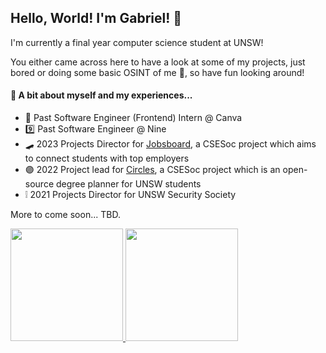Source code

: ## Hello, World! I'm Gabriel! 👋
I'm currently a final year computer science student at UNSW!

You either came across here to have a look at some of my projects, just bored or doing some basic OSINT of me 👀, so have fun looking around!

#### 💬 A bit about myself and my experiences...
- 🔵 Past Software Engineer (Frontend) Intern @ Canva
- 9️⃣ Past Software Engineer @ Nine
- 🛹 2023 Projects Director for [Jobsboard](https://jobsboard.csesoc.unsw.edu.au/), a CSESoc project which aims to connect students with top employers
- 🟣 2022 Project lead for [Circles](https://circles.csesoc.app/), a CSESoc project which is an open-source degree planner for UNSW students
- ❕ 2021 Projects Director for UNSW Security Society

More to come soon... TBD.

<a href="https://github.com/gtangelo">
  <img height="180em" src="https://github-readme-stats.vercel.app/api?username=gtangelo&count_private=true&include_all_commits=true&show_icons=true&theme=dark" />
  <img height="180em" src="https://github-readme-stats.vercel.app/api/top-langs/?username=gtangelo&theme=dark&layout=compact" />
</a>
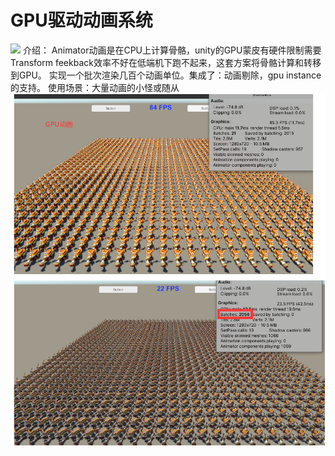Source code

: # GPU驱动动画系统
![](_res/gpu%E5%8A%A8%E7%94%BB.gif)
介绍：
Animator动画是在CPU上计算骨骼，unity的GPU蒙皮有硬件限制需要Transform feekback效率不好在低端机下跑不起来，这套方案将骨骼计算和转移到GPU。
实现一个批次渲染几百个动画单位。集成了：动画剔除，gpu instance的支持。
使用场景：大量动画的小怪或随从
![Alt text](_res/1.png)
━━━━━━━━
Look through the listing above and copy each line where the string "CSESoc" occurs.

- 🛹 2023 Projects Director for [Jobsboard](https://jobsboard.csesoc.unsw.edu.au/), a CSESoc project which aims to connect students with top employers
- 🟣 2022 Project lead for [Circles](https://circles.csesoc.app/), a CSESoc project which is an open-source degree planner for UNSW students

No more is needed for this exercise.